Sure, NV/AMD might spread the increases over the course of 2 years but we should have a card 80-100% faster than the 980Ti before Volta generation launches in 2018. GTX680 was 33-35% faster than the 580 on day 1.
I don't think you understood my posts rs. the point is if the move to 16nm results in 100% increase in performance, it will be spread out over 3 gens of gpus. that was my point.
 

RussianSensation

Elite Member
Sep 5, 2003
19,458
765
126
I don't think you understood my posts rs. the point is if the move to 16nm results in 100% increase in performance, it will be spread out over 3 gens of gpus. that was my point.

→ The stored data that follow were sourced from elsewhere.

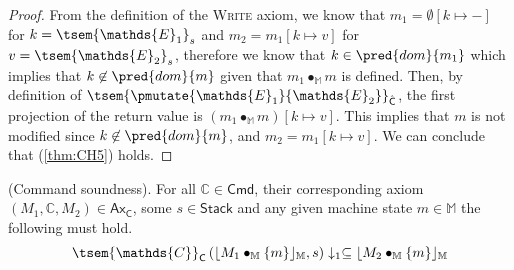 {\begin{proof}
From the definition of the \textsc{Write} axiom, we know that $m_1 = \emptyset[k \mapsto -]$ for $k = \tsem{\mathds{E}_1}_s$ and $m_2 = m_1[k \mapsto v]$ for $v = \tsem{\mathds{E}_2}_s$, therefore we know that $k \in \pred{dom}{m_1}$ which implies that $k \not\in \pred{dom}{m}$ given that $m_1 \bullet_\mathbb{M} m$ is defined. Then, by definition of $\tsem{\pmutate{\mathds{E}_1}{\mathds{E}_2}}_{\hat{\mathsf{C}}}$, the first projection of the return value is $(m_1 \bullet_\mathbb{M} m)[k \mapsto v]$. This implies that $m$ is not modified since $k \not\in \pred{dom}{m}$, and $m_2 = m_1[k \mapsto v]$. We can conclude that (\ref{thm:CH5}) holds.
\end{proof}
}

\thm \label{thm:cSound} (Command soundness). For all $\mathds{C} \in \mathsf{Cmd}$, their corresponding axiom $(M_1, \mathds{C}, M_2) \in \mathsf{Ax}_\mathsf{C}$, some $s \in \mathsf{Stack}$ and any given machine state $m \in \mathbb{M}$ the following must hold.
\[
	\tsem{\mathds{C}}_\mathsf{C} \left( \lfloor M_1 \bullet_\mathbb{M} \{m\} \rfloor_\mathbb{M}, s \right) \downarrow_1 \subseteq \lfloor M_2 \bullet_\mathbb{M} \{m\} \rfloor_\mathbb{M}
\]

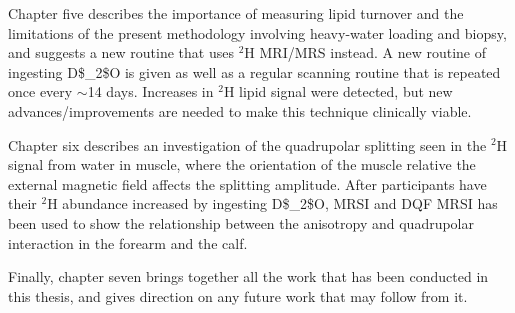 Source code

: Chapter five describes the importance of measuring lipid turnover and the limitations of the present methodology involving heavy-water loading and biopsy, and suggests a new routine that uses $^2$H \ac{MRI}/\ac{MRS} instead. A new routine of ingesting \ac{D$_2$O} is given as well as a regular scanning routine that is repeated once every $\sim$14 days. Increases in $^2$H lipid signal were detected, but new advances/improvements are needed to make this technique clinically viable.

Chapter six describes an investigation of the quadrupolar splitting seen in the $^2$H signal from water in muscle, where the orientation of the muscle relative the external magnetic field affects the splitting amplitude. After participants have their $^2$H abundance increased by ingesting \ac{D$_2$O}, \ac{MRSI} and \ac{DQF} \ac{MRSI} has been used to show the relationship between the anisotropy and quadrupolar interaction in the forearm and the calf.

Finally, chapter seven brings together all the work that has been conducted in this thesis, and gives direction on any future work that may follow from it. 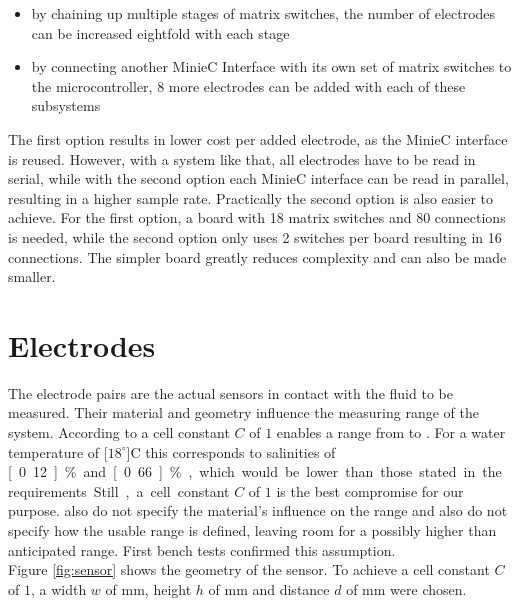 \begin{itemize}
    \item by chaining up multiple stages of matrix switches, the number of electrodes can be increased eightfold with each stage
    \item by connecting another MinieC Interface with its own set of matrix switches to the microcontroller, 8 more electrodes can be added with each of these subsystems
\end{itemize}

The first option results in lower cost per added electrode, as the MinieC interface is reused. However, with a system like that, all electrodes have to be read in serial, while with the second option each MinieC interface can be read in parallel, resulting in a higher sample rate. Practically the second option is also easier to achieve. For the first option, a board with 18 matrix switches and 80 connections is needed, while the second option only uses 2 switches per board resulting in 16 connections. The simpler board greatly reduces complexity and can also be made smaller.

\section{Electrodes}

The electrode pairs are the actual sensors in contact with the fluid to be measured. Their material and geometry influence the measuring range of the system. According to  \textcite{trankler2015sensortechnik} a cell constant $ C $ of $1$ enables a range from  to . For a water temperature of \unit[$18^\circ$]{C} this corresponds to salinities of \unit[0.12]{\%} and \unit[0.66]{\%}, which would be lower than those stated in the requirements. Still, a cell constant $ C $ of $1$ is the best compromise for our purpose. \textcite{trankler2015sensortechnik} also do not specify the material's influence on the range and also do not specify how the usable range is defined, leaving room for a possibly higher than anticipated range. First bench tests confirmed this assumption.\\

Figure \ref{fig:sensor} shows the geometry of the sensor. To achieve a cell constant $C$ of $1$, a width $w$ of \unit[1]{mm}, height $h$ of \unit[10]{mm} and distance $d$ of \unit[10]{mm} were chosen.\\

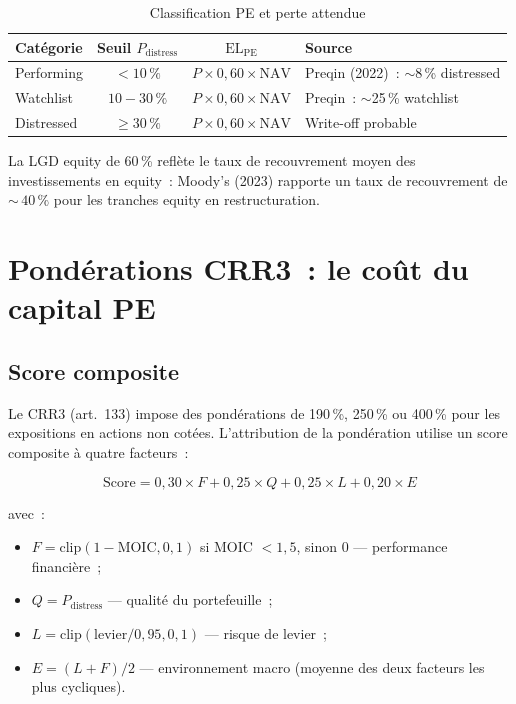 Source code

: \documentclass[12pt, a4paper, twoside, openright]{report}
\theoremstyle{definition}
\begin{document}
\begin{table}[htbp]
\centering
\caption{Classification PE et perte attendue}
\label{tab:pe-classif}
\begin{tabular}{lccl}
\toprule
Catégorie & Seuil $P_{\text{distress}}$ & $\text{EL}_{\text{PE}}$ & Source \\
\midrule
Performing & $< 10\,\%$ & $P \times 0{,}60 \times \text{NAV}$ & Preqin (2022)~: $\sim$8\,\% distressed \\
Watchlist & $10 - 30\,\%$ & $P \times 0{,}60 \times \text{NAV}$ & Preqin~: $\sim$25\,\% watchlist \\
Distressed & $\geq 30\,\%$ & $P \times 0{,}60 \times \text{NAV}$ & Write-off probable \\
\bottomrule
\end{tabular}
\end{table}

La LGD equity de 60\,\% reflète le taux de recouvrement moyen des investissements en equity~: Moody's (2023) rapporte un taux de recouvrement de ${\sim}\,40\,\%$ pour les tranches equity en restructuration.

\section{Pondérations CRR3~: le coût du capital PE}
\label{sec:pe:rw}

\subsection{Score composite}

Le CRR3 (art.~133) impose des pondérations de 190\,\%, 250\,\% ou 400\,\% pour les expositions en actions non cotées. L'attribution de la pondération utilise un score composite à quatre facteurs~:

\begin{equation}
\text{Score} = 0{,}30 \times F + 0{,}25 \times Q + 0{,}25 \times L + 0{,}20 \times E
\label{eq:pe-rw-score}
\end{equation}

\noindent avec~:
\begin{itemize}[nosep]
  \item $F = \text{clip}(1 - \text{MOIC}, 0, 1)$ si MOIC $< 1{,}5$, sinon $0$ --- performance financière~;
  \item $Q = P_{\text{distress}}$ --- qualité du portefeuille~;
  \item $L = \text{clip}(\text{levier}/0{,}95, 0, 1)$ --- risque de levier~;
  \item $E = (L + F)/2$ --- environnement macro (moyenne des deux facteurs les plus cycliques).
\end{itemize}
\end{document}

Ya, I don't agree with that. I think Pascal will give us 80-100% and Volta another 50-70%. Pascal gen could last from Q2 2016-Q2 2018 where Volta will pick up from Q3 2018-Q3 2020. By August 2020, I expect a single chip flagship card to be 2.7X-3.4X faster than 980Ti (and I am leaning more towards the 3.3-3.4X side, with 2.7X being a conservative estimate).

To put it into perspective, November 2010 GTX580 (1.0X) vs. May 2015 GTX980Ti (3.3X faster) and 980Ti OC is 3.63X faster. So it took about 4.5 years to increase performance 3.3X. From May 2015 (980Ti's launch) to August 2020 is more than 5 years. If testing GPU performance at non-CPU limited resolutions such as 3440x1440 or 4K, there is little doubt in my mind that in 5 years we'll have a GPU 3.3-3.4X faster than the 980Ti.

From now on, AMD/NV will have to focus on improving performance from an architectural point of view as they cannot rely on node shrinks every 18-24 months as was the case for decades.